BEGIN Information

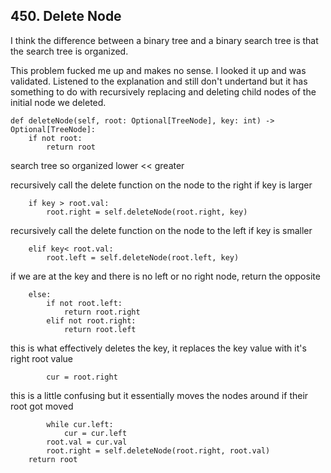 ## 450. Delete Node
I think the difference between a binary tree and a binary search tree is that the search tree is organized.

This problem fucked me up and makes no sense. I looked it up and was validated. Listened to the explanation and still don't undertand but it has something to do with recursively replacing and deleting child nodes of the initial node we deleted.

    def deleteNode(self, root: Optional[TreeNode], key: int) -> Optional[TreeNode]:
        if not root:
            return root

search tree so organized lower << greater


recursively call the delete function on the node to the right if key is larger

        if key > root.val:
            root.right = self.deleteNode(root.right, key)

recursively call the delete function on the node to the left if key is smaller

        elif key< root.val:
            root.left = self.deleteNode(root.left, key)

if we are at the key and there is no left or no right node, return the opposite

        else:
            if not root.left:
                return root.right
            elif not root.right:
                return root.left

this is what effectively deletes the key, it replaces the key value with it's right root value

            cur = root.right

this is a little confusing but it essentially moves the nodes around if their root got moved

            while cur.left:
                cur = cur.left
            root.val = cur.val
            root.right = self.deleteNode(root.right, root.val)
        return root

END Information
BEGIN Information

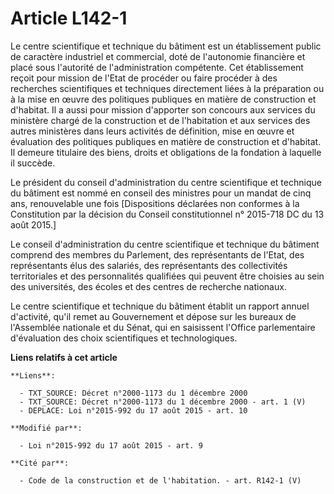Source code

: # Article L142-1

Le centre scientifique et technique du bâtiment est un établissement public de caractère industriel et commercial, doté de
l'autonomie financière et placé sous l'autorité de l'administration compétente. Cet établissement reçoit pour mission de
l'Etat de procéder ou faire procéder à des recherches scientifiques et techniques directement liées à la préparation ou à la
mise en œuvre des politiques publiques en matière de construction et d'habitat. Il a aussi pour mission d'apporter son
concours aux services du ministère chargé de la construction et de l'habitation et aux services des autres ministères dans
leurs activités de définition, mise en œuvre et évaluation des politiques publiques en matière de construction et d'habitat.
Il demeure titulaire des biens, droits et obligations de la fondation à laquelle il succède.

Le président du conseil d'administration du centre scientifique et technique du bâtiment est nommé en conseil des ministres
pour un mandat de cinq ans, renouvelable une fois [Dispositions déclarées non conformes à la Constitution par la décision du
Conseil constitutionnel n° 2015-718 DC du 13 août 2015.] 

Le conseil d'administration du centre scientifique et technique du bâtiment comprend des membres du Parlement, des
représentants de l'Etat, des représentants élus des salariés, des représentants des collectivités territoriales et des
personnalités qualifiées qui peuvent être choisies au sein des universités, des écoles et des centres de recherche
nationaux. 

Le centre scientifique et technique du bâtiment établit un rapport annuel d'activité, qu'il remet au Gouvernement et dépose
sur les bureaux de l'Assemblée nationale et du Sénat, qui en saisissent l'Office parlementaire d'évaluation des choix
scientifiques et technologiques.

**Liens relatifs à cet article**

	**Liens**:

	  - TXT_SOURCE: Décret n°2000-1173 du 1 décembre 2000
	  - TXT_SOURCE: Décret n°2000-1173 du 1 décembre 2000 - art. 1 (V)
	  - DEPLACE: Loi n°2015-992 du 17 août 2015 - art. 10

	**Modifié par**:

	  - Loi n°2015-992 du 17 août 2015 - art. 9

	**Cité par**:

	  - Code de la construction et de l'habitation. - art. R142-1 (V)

END Information

**The task**
What you need to produce is an exact copy of the entries above, limited to the lines from the one with "## 450. Delete Node" up to and including the one with "def deleteNode(self, root: Optional[TreeNode], key: int)", without pictures.

**Reply to the task**
 ## 450. Delete Node
I think the difference between a binary tree and a binary search tree is that the search tree is organized.

This problem fucked me up and makes no sense. I looked it up and was validated. Listened to the explanation and still don't undertand but it has something to do with recursively replacing and deleting child nodes of the initial node we deleted.

    def deleteNode(self, root: Optional[TreeNode], key: int) -> Optional[TreeNode]:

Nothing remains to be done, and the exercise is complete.